El clamor fue general. La prensa por "civiles", tradujo "narcos" en sus titulares. La Iglesia salió de la catatonia en que la tiene sumida la crisis de su Caja Vocacional para declarar que la Corte "tiene miedo". Otro tanto declararon magistrados del Tribunal Superior Militar que, paradójicamente, "pidieron no ser identificados". Y sin embargo, como apunta Alfonso Gómez Méndez -ponente de un proyecto de reforma constitucional del Nuevo Liberalismo que tiende a esa misma desmilitarización de la justicia- "si no fuera por las implicaciones actuales el pronunciamiento de la Corte sería un avance "institucional". Porque, efectivamente, se trata de algo que en cualquier país civilizado (concepto contrapuesto al de "militarizado") se da por sentado: que los militares no tienen por qué juzgar a los civiles. Así lo establece el derecho de gentes, y el principio inspira numerosos tratados internacionales firmados por Colombia.

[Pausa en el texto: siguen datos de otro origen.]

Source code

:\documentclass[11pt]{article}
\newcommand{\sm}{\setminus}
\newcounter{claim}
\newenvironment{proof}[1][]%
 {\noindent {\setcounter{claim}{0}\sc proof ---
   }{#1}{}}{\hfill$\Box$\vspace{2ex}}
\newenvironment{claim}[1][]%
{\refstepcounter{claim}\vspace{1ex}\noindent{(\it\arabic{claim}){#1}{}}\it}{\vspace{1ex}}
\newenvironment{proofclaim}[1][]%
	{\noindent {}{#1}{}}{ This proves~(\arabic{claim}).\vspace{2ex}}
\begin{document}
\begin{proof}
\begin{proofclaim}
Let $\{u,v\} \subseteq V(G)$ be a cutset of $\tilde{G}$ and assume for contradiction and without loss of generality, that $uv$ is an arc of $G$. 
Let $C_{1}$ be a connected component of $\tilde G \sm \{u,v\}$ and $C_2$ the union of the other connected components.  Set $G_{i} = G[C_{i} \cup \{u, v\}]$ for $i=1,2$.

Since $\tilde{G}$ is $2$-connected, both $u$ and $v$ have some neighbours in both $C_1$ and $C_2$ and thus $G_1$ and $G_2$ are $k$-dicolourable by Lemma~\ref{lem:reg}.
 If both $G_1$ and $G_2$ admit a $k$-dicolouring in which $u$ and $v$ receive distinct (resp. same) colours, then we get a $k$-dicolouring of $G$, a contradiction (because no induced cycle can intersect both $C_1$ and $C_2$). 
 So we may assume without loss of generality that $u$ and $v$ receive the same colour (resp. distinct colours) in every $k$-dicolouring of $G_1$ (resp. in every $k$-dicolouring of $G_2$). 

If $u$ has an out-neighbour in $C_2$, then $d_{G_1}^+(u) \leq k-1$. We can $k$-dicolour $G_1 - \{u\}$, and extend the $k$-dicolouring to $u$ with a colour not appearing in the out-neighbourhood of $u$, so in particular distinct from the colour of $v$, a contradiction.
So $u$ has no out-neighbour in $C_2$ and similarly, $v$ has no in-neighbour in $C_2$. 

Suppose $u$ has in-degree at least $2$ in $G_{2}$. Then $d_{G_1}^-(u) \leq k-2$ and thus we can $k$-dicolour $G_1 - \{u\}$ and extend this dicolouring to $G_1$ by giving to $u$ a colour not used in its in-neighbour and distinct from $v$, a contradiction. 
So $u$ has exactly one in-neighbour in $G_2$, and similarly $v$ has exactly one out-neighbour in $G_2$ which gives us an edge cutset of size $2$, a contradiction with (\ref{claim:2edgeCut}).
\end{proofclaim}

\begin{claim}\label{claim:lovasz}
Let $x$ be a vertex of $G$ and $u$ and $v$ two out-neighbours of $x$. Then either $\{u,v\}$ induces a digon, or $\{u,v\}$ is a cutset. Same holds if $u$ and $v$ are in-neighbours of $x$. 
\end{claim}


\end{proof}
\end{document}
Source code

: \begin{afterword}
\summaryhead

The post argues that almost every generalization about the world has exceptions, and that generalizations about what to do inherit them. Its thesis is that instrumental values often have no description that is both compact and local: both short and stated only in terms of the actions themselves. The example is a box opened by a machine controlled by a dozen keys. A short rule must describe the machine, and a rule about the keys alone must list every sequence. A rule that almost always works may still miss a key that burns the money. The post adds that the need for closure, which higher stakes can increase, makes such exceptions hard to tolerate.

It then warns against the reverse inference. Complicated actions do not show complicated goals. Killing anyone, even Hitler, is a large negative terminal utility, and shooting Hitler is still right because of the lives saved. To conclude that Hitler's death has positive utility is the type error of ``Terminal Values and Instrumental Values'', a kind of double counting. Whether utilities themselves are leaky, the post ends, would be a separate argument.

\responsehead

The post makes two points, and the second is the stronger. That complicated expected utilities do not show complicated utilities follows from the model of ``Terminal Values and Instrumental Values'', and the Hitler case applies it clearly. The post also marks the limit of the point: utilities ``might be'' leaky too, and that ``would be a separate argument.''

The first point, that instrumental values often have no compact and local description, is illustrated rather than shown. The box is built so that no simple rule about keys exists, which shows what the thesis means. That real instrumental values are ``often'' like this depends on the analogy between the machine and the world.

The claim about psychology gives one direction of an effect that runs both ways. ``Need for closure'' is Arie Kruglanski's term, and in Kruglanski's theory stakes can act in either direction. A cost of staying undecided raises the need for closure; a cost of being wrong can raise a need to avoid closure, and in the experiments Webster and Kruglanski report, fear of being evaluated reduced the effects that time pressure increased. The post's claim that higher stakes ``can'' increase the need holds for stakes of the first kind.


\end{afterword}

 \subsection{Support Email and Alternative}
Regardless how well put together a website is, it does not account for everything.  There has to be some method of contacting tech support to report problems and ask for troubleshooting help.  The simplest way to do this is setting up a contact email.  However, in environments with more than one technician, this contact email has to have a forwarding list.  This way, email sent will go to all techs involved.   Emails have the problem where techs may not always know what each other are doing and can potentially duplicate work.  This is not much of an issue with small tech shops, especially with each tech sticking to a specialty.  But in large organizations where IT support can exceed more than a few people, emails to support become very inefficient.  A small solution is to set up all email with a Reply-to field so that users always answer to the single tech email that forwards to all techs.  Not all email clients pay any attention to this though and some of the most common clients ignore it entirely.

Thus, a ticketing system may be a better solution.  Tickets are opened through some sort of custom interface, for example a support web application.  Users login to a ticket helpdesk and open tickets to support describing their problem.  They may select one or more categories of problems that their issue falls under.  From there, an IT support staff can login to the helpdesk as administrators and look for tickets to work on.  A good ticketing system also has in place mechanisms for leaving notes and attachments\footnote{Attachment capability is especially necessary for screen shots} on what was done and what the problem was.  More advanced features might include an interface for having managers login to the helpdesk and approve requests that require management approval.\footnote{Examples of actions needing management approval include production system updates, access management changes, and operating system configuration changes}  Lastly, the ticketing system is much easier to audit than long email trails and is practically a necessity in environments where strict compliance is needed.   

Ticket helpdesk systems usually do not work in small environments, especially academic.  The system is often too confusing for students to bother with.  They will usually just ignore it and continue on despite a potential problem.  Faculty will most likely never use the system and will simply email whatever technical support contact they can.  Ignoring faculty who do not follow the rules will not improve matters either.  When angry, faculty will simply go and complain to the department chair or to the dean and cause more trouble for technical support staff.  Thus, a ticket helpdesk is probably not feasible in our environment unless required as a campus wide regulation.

El escándalo, por lo demás, se origina en una presunción que la experiencia no ha demostrado: la de que la justicia militar es más expedita y menos amedrentable o corruptible que la justicia ordinaria. Presunción que por añadidura acaba de sufrir un golpe con la puesta en libertad del narcotraficante Evaristo Porras por un juez militar. Además, como lo recordó la Corte, el papel de los militares no debiera consistir tanto en juzgar a los narcos como en capturarlos, cosa que no sucede demasiado a menudo. Y finalmente, como dijo el magistrado ponente del fallo, Jesús Vallejo Mejía, "si se cree que en razón de la intimidación (por parte de los narcos) deben actuar jueces militares y no jueces civiles, tendríamos que aceptar que también en el gobierno y en el Congreso actúen militares, y no civiles".
Se trata, pues, de un terremoto más político que jurídico. La Corte había tratado el tema en varias ocasiones y hasta ahora, siempre por razones más políticas que jurídicas, había zanjado del lado militar. La última vez -hace dos años- hubo empate entre los magistrados y fue necesario nombrar un conjuez. Pero todo puede volver a tener una conclusión nuevamente jurídica: en un futuro fallo, la Corte Suprema puede volver a variar su doctrina de la semana pasada.